Dilapidated, derelict and now demolished.
Those are a few words describing once-abandoned DeKalb County properties. The eyesores, as some call them, can affect a neighborhood’s property value and in some instances increase crime.
DeKalb’s answer? They got rid of them.
But the county could soon examine the long-term effects of its solution through a proposed comprehensive study of blighted properties in 2019. Further details, like price, on the proposed study have not been released, but the county said they are looking to select a vendor.
The study would “enable the county to develop a more comprehensive long-term strategy,” DeKalb community development director Allen Mitchell said in a statement to The Atlanta Journal-Constitution. The study would focus its efforts on dilapidated condominium complexes, such as the notorious Brannon Hill Condominiums. Forty of the condos will be demolished early next year.
This year, the county has demolished or abated 140 properties to the tune of about $278,000, DeKalb officials told the AJC in an email earlier this week. The county’s final demolish this year was 521 Warren Ave., a cobblestone and brick home in unincorporated DeKalb.

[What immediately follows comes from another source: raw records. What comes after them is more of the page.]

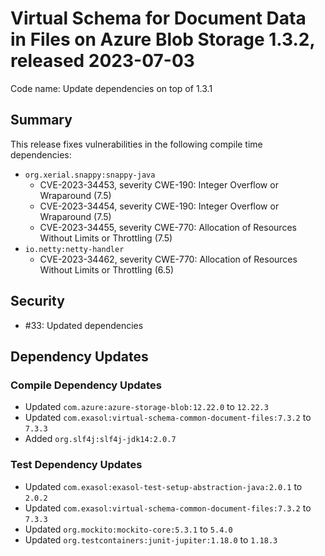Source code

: # Virtual Schema for Document Data in Files on Azure Blob Storage 1.3.2, released 2023-07-03

Code name: Update dependencies on top of 1.3.1

## Summary

This release fixes vulnerabilities in the following compile time dependencies:
* `org.xerial.snappy:snappy-java`
  * CVE-2023-34453, severity CWE-190: Integer Overflow or Wraparound (7.5)
  * CVE-2023-34454, severity CWE-190: Integer Overflow or Wraparound (7.5)
  * CVE-2023-34455, severity CWE-770: Allocation of Resources Without Limits or Throttling (7.5)
* `io.netty:netty-handler`
  * CVE-2023-34462, severity CWE-770: Allocation of Resources Without Limits or Throttling (6.5)
  

## Security

* #33: Updated dependencies

## Dependency Updates

### Compile Dependency Updates

* Updated `com.azure:azure-storage-blob:12.22.0` to `12.22.3`
* Updated `com.exasol:virtual-schema-common-document-files:7.3.2` to `7.3.3`
* Added `org.slf4j:slf4j-jdk14:2.0.7`

### Test Dependency Updates

* Updated `com.exasol:exasol-test-setup-abstraction-java:2.0.1` to `2.0.2`
* Updated `com.exasol:virtual-schema-common-document-files:7.3.2` to `7.3.3`
* Updated `org.mockito:mockito-core:5.3.1` to `5.4.0`
* Updated `org.testcontainers:junit-jupiter:1.18.0` to `1.18.3`

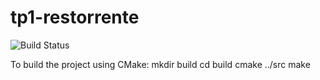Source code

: # tp1-restorrente
 ![Build Status](https://travis-ci.org/eze210/tp1-restorrente.svg?branch=master) 

To build the project using CMake:
  mkdir build
  cd build
  cmake ../src
  make
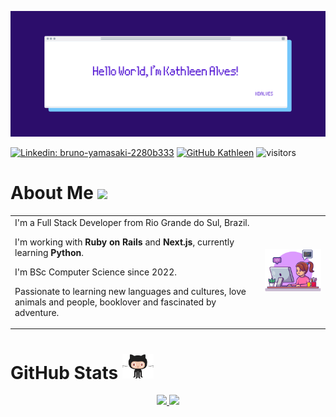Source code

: ![](/banner.png)

[![Linkedin: bruno-yamasaki-2280b333](https://img.shields.io/badge/-Kathleen_Alves-blue?style=flat-square&logo=Linkedin&logoColor=white&link=https://www.linkedin.com/in/kdalves/)](https://www.linkedin.com/in/kdalves/)
[![GitHub Kathleen](https://img.shields.io/github/followers/kdalves?label=follow&style=social)](https://github.com/kdalves)
![visitors](https://visitor-badge.glitch.me/badge?page_id=kdalves.visitor-badge)



# About Me <img src="https://media.giphy.com/media/VgCDAzcKvsR6OM0uWg/giphy.gif" width="50">

<table align="center" styles="border: none;">
  <tr>
    <td align="left">
      I'm a Full Stack Developer from Rio Grande do Sul, Brazil.
  
  I'm working with **Ruby on Rails** and **Next.js**, currently learning **Python**.
  
  I'm BSc Computer Science since 2022.
  
  Passionate to learning new languages and cultures, love animals and people, booklover and fascinated by adventure.
    </td>
    <td align="center" colspan="3"><img src="girl1.png" alt="drawing" width="200"/></td>
 </tr>
</table>

# GitHub Stats <img src="github.gif" width="50">
<p align="center">
  <a href="https://github.com/kdalves">
    <img height="180em" src="https://github-readme-stats-eight-theta.vercel.app/api?username=kdalves&show_icons=true&theme=material-palenight&include_all_commits=true&count_private=true"/>
    <img height="180em" src="https://github-readme-stats-eight-theta.vercel.app/api/top-langs/?username=kdalves&layout=compact&langs_count=8&theme=material-palenight"/>
  </a>
</p>

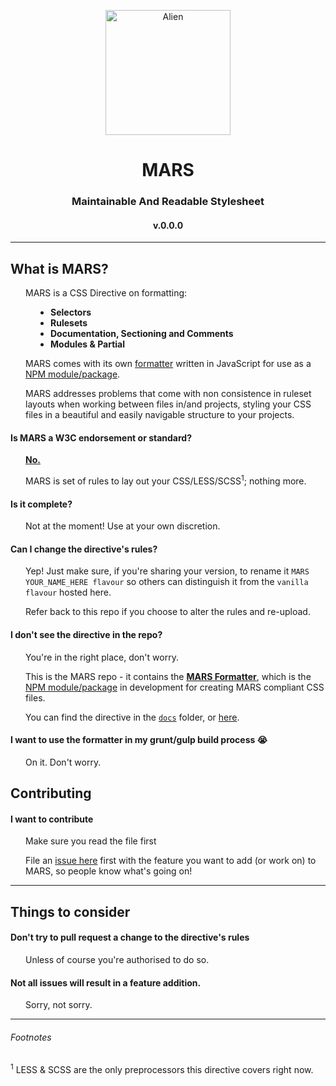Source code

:<p align="center"><img align="center" height="200" src="https://upload.wikimedia.org/wikipedia/commons/c/cf/Alien01.svg" alt="Alien" /></p>
<h1 align="center">MARS</h1>
<h3 align="center">Maintainable And Readable Stylesheet</h3>
<h4 align="center">v.0.0.0</h4>

---

## What is MARS?

<p style="padding-left: 24px;">MARS is a CSS Directive on formatting:
	<ul style="padding-left: 64px;">
		<li style="font-weight: bold">Selectors</li>
		<li style="font-weight: bold">Rulesets</li>
		<li style="font-weight: bold">Documentation, Sectioning and Comments</li>
		<li style="font-weight: bold">Modules & Partial</li>
	</ul>
</p>

<p style="padding-left: 24px;">MARS comes with its own <a href="https://github.com/MARS-Foundation/MARS/tree/core/npm">formatter</a> written in JavaScript for use as a <a href="https://npmjs.org">NPM module/package</a>.</p>

<p style="padding-left: 24px;">MARS addresses problems that come with non consistence in ruleset layouts when working between files in/and projects, styling your CSS files in a beautiful and easily navigable structure to your projects.</p>

#### Is MARS a W3C endorsement or standard?

<p style="padding-left: 24px;"><u><strong>No.</strong></u></p>

<p style="padding-left: 24px;">MARS is set of rules to lay out your CSS/LESS/SCSS<sup>1</sup>; nothing more.</p>

#### Is it complete?

<p style="padding-left: 24px;">Not at the moment! Use at your own discretion.</p>

#### Can I change the directive's rules?

<p style="padding-left: 24px;">Yep! Just make sure, if you're sharing your version, to rename it <code>MARS YOUR_NAME_HERE flavour</code> so others can distinguish it from the <code>vanilla flavour</code> hosted here.</p>

<p style="padding-left: 24px;">Refer back to this repo if you choose to alter the rules and re-upload.</p>

#### I don't see the directive in the repo?

<p style="padding-left: 24px;">You're in the right place, don't worry.</p>

<p style="padding-left: 24px;">This is the MARS repo - it contains the <u><strong><a href="https://github.com/MARS-Foundation/MARS/tree/core/npm">MARS Formatter</a></strong></u>, which is the <a href="https://npmjs.org">NPM module/package</a> in development for creating MARS compliant CSS files. 

<p style="padding-left: 24px;">You can find the directive in the <a href="https://github.com/MARS-Foundation/MARS/docs"><code>docs</code></a> folder, or <a href="mars.github.io">here</a>.</p>

#### I want to use the formatter in my grunt/gulp build process :sob:

<p style="padding-left: 24px;">On it. Don't worry.</p>

## Contributing

#### I want to contribute

<p style="padding-left: 24px;">Make sure you read the <a href="contributing.md"></a> file first</p>

<p style="padding-left: 24px;">File an <a href="/issues">issue here</a> first with the feature you want to add (or work on) to MARS, so people know what's going on!</p>

---

## Things to consider

#### Don't try to pull request a change to the directive's rules

<p style="padding-left: 24px;"> Unless of course you're authorised to do so.</p>
 
#### Not all issues will result in a feature addition.

<p style="padding-left: 24px;"> Sorry, not sorry.</p>

---

###### Footnotes

<sup>1</sup> LESS & SCSS are the only preprocessors this directive covers right now.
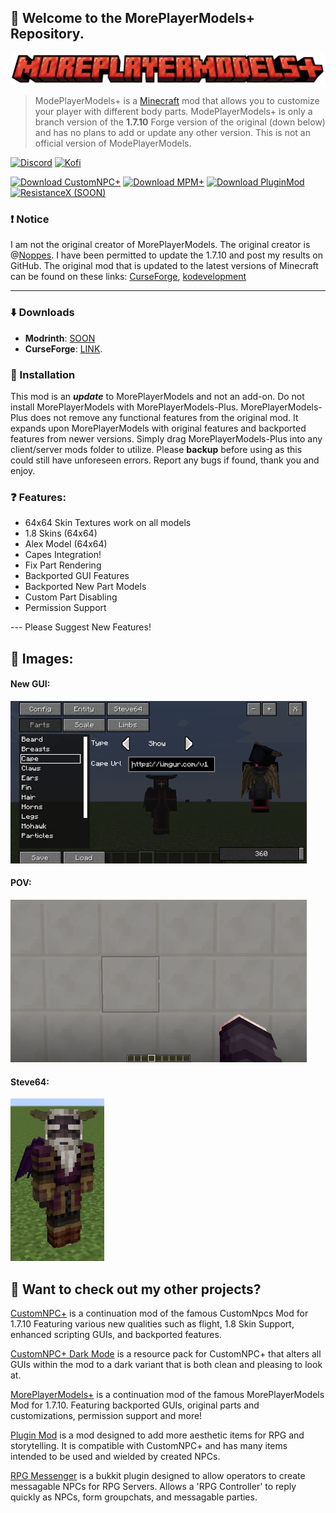 
## 👋 Welcome to the MorePlayerModels+ Repository.
![](images/logo_new.png)  

> ModePlayerModels+ is a [Minecraft](https://minecraft.net/) mod that allows you to customize your player with different body parts. ModePlayerModels+ is only a branch version of the **1.7.10** Forge version of the original (down below) and has no plans to add or update any other version. This is not an official version of ModePlayerModels.

[![Discord](https://github.com/KAMKEEL/CustomNPC-Plus/blob/dev/images/Discord.png?raw=true)](https://discord.gg/pQqRTvFeJ5)
[![Kofi](https://github.com/KAMKEEL/CustomNPC-Plus/blob/dev/images/Kofi.png?raw=true)](https://ko-fi.com/kamkeel)

[![Download CustomNPC+](https://img.shields.io/badge/CustomNPC+-0081CB?style=for-the-badge&logo=material-ui&logoColor=white)](https://modrinth.com/mod/customnpc-plus)
[![Download MPM+](https://img.shields.io/badge/MorePlayerModels+-0081CB?style=for-the-badge&logo=material-ui&logoColor=white)](https://www.curseforge.com/minecraft/mc-mods/moreplayermodels-plus)
[![Download PluginMod](https://img.shields.io/badge/Plugin_Mod-0081CB?style=for-the-badge&logo=material-ui&logoColor=white)](https://www.curseforge.com/minecraft/mc-mods/the-plugin-mod)
[![ResistanceX (SOON)](https://img.shields.io/badge/Resistance_X-0081CB?style=for-the-badge&logo=material-ui&logoColor=white)]()

### ❗ Notice
I am not the original creator of MorePlayerModels. The original creator is @[Noppes](https://github.com/Noppes). I have been permitted to update the 1.7.10 and post my results on GitHub. The original mod that is updated to the latest versions of Minecraft can be found on these links: [CurseForge](https://www.curseforge.com/minecraft/mc-mods/more-player-models), [kodevelopment](http://www.kodevelopment.nl/minecraft/moreplayermodels/)

----------------

### ⬇️ Downloads

- **Modrinth**: [SOON]()
- **CurseForge**: [LINK](https://www.curseforge.com/minecraft/mc-mods/moreplayermodels-plus).


### 🔹 Installation
This mod is an ***update*** to MorePlayerModels and not an add-on. Do not install MorePlayerModels with MorePlayerModels-Plus. MorePlayerModels-Plus does not remove any functional features from the original mod. It expands upon MorePlayerModels with original features and backported features from newer versions. Simply drag MorePlayerModels-Plus into any client/server mods folder to utilize. Please **backup** before using as this could still have unforeseen errors. Report any bugs if found, thank you and enjoy.

### ❓ Features:
- 64x64 Skin Textures work on all models
- 1.8 Skins  (64x64)
- Alex Model (64x64)
- Capes Integration!
- Fix Part Rendering
- Backported GUI Features
- Backported New Part Models
- Custom Part Disabling
- Permission Support

--- Please Suggest New Features!


## 🔰 Images:

#### New GUI:
<img src="images/GUI.png" width="474" height="260"/>

#### POV:
<img src="images/POV.png" width="474" height="260"/>

#### Steve64:
<img src="images/3DSkins.png" width="150" height="260"/>


## 🔗 Want to check out my other projects?
[CustomNPC+](https://www.curseforge.com/minecraft/mc-mods/customnpc-plus) is a continuation mod of the famous CustomNpcs Mod for 1.7.10 Featuring various new qualities such as flight, 1.8 Skin Support, enhanced scripting GUIs, and backported features.

[CustomNPC+ Dark Mode](https://github.com/KAMKEEL/CustomNPC-Plus-Dark-Mode) is a resource pack for CustomNPC+ that alters all GUIs within the mod to a dark variant that is both clean and pleasing to look at.

[MorePlayerModels+](https://www.curseforge.com/minecraft/mc-mods/moreplayermodels-plus) is a continuation mod of the famous MorePlayerModels Mod for 1.7.10. Featuring backported GUIs, original parts and customizations, permission support and more!

[Plugin Mod](https://legacy.curseforge.com/minecraft/mc-mods/the-plugin-mod) is a mod designed to add more aesthetic items for RPG and storytelling. It is compatible with CustomNPC+ and has many items intended to be used and wielded by created NPCs.

[RPG Messenger](https://github.com/KAMKEEL/RPGMessenger) is a bukkit plugin designed to allow operators to create messagable NPCs for RPG Servers. Allows a 'RPG Controller' to reply quickly as NPCs, form groupchats, and messagable parties.
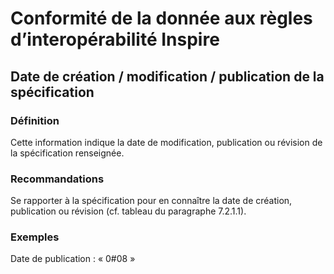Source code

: 
<!-- Begin @dataDqInspireConformitiesDates.md -->

# Conformité de la donnée aux règles d’interopérabilité Inspire

## Date de création / modification / publication de la spécification

### Définition

Cette information indique la date de modification, publication ou révision de la spécification renseignée.

### Recommandations

Se rapporter à la spécification pour en connaître la date de création, publication ou révision (cf. tableau du paragraphe 7.2.1.1).

### Exemples

Date de publication : « 0#08 »

<!-- End @dataDqInspireConformitiesDates.md -->


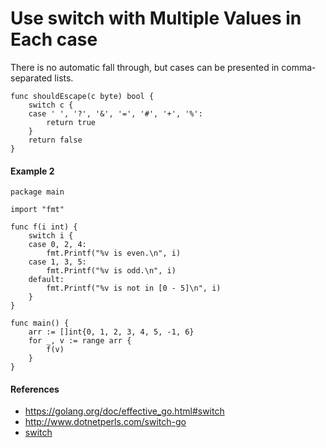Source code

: # Use switch with Multiple Values in Each case

There is no automatic fall through, but cases can be presented in comma-separated lists.

    func shouldEscape(c byte) bool {
        switch c {
        case ' ', '?', '&', '=', '#', '+', '%':
            return true
        }
        return false
    }

#### Example 2
    package main

    import "fmt"

    func f(i int) {
        switch i {
        case 0, 2, 4:
            fmt.Printf("%v is even.\n", i)
        case 1, 3, 5:
            fmt.Printf("%v is odd.\n", i)
        default:
            fmt.Printf("%v is not in [0 - 5]\n", i)
        }
    }

    func main() {
        arr := []int{0, 1, 2, 3, 4, 5, -1, 6}
        for _, v := range arr {
            f(v)
        }
    }

#### References
* <https://golang.org/doc/effective_go.html#switch>
* <http://www.dotnetperls.com/switch-go>
* [switch](https://github.com/golang/go/wiki/Switch#multiple-cases)
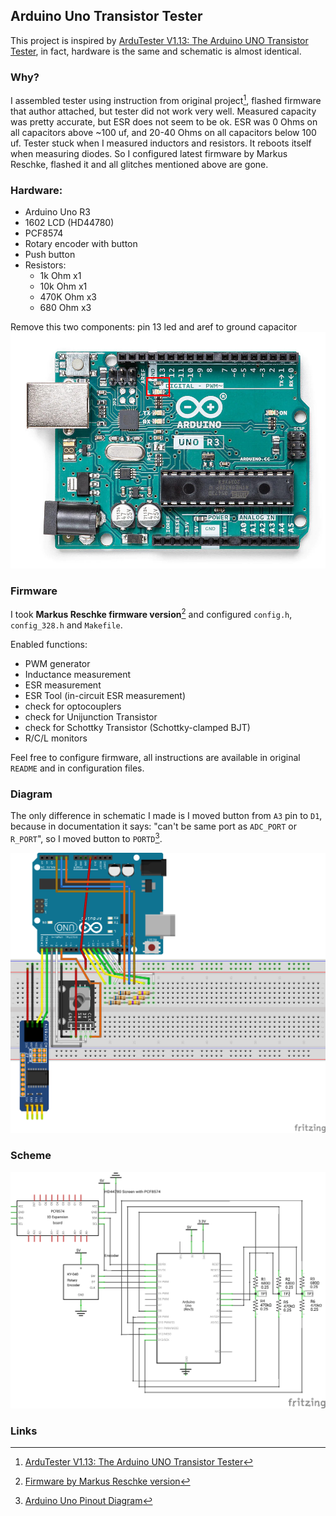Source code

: ## Arduino Uno Transistor Tester

This project is inspired by [ArduTester V1.13: The Arduino UNO Transistor Tester](https://www.hackster.io/plouc68000/ardutester-v1-13-the-arduino-uno-transistor-tester-dbafb4), in fact, hardware is the same and schematic is almost identical.

### Why?

I assembled tester using instruction from original project[^1], flashed firmware that author attached, but tester did not work very well. Measured capacity was pretty accurate, but ESR does not seem to be ok. ESR was 0 Ohms on all capacitors above ~100 uf, and 20-40 Ohms on all capacitors below 100 uf. Tester stuck when I measured inductors and resistors. It reboots itself when measuring diodes. So I configured latest firmware by Markus Reschke, flashed it and all glitches mentioned above are gone.

### Hardware:

- Arduino Uno R3
- 1602 LCD (HD44780)
- PCF8574
- Rotary encoder with button
- Push button
- Resistors:
  - 1k Ohm    x1
  - 10k Ohm   x1
  - 470K Ohm  x3
  - 680 Ohm   x3

Remove this two components: pin 13 led and aref to ground capacitor
![uno](./resources/uno.jpg)

### Firmware

I took **Markus Reschke firmware version**[^2] and configured `config.h`, `config_328.h` and `Makefile`.

Enabled functions:
- PWM generator
- Inductance measurement
- ESR measurement
- ESR Tool (in-circuit ESR measurement)
- check for optocouplers
- check for Unijunction Transistor
- check for Schottky Transistor (Schottky-clamped BJT)
- R/C/L monitors

Feel free to configure firmware, all instructions are available in original `README` and in configuration files.

### Diagram

The only difference in schematic I made is I moved button from `A3` pin to `D1`, because in documentation it says: "can't be same port as `ADC_PORT` or `R_PORT`", so I moved button to `PORTD`[^3].

![diagram](./resources/board.png)

### Scheme

![scheme](./resources/scheme.png)

### Links

[^1]: [ArduTester V1.13: The Arduino UNO Transistor Tester](https://www.hackster.io/plouc68000/ardutester-v1-13-the-arduino-uno-transistor-tester-dbafb4)
[^2]: [Firmware by Markus Reschke version](https://github.com/madires/Transistortester-Warehouse/tree/master/Firmware/m-firmware)
[^3]: [Arduino Uno Pinout Diagram](https://images.prismic.io/circuito/8e3a980f0f964cc539b4cbbba2654bb660db6f52_arduino-uno-pinout-diagram.png?auto=compress,format)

Demolishing the derelict properties has been a part of CEO Mike Thurmond’s plan to fight blight since early 2017, when the Board of Commissioners allocated $3.8 million to fight dilapidated properties. The county demolished its highest number of proprieties in 2017 with 153.
And more are expected in 2019.
The county provided the AJC a list of 70 properties, mostly in Clarkston, set to be demolished or abated next year.
Dates for demolitions and abatements have not been scheduled.